** TASK GOAL **
Pull out every line below that contains the word "systems".

** EXERCISE INPUT **
==========

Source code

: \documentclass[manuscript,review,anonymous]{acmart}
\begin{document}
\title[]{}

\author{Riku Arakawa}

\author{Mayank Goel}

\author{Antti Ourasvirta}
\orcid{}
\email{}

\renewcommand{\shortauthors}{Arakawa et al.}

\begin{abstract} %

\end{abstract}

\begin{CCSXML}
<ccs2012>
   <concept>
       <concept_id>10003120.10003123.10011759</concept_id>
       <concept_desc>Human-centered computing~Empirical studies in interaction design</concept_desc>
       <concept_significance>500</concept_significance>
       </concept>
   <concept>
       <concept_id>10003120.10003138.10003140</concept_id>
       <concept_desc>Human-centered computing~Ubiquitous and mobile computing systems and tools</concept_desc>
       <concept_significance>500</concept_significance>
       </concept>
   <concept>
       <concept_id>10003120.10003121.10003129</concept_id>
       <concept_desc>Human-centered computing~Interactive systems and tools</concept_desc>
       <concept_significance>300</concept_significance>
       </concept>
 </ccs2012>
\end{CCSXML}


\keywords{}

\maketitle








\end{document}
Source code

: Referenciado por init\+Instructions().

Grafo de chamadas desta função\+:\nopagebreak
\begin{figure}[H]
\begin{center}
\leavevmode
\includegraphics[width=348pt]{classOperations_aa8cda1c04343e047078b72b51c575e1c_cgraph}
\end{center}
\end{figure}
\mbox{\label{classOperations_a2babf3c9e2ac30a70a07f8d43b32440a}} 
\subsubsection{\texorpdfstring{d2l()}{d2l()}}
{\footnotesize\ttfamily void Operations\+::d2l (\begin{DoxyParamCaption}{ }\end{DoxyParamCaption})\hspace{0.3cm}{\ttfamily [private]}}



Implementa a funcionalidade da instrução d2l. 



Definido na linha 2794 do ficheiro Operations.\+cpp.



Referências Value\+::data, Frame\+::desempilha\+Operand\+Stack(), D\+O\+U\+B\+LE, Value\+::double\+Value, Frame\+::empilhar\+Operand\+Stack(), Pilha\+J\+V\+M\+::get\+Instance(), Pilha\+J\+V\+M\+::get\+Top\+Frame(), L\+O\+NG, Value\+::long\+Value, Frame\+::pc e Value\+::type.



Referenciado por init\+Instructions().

==========

** ANSWER SECTION **
       <concept_desc>Human-centered computing~Ubiquitous and mobile computing systems and tools</concept_desc>
       <concept_desc>Human-centered computing~Interactive systems and tools</concept_desc>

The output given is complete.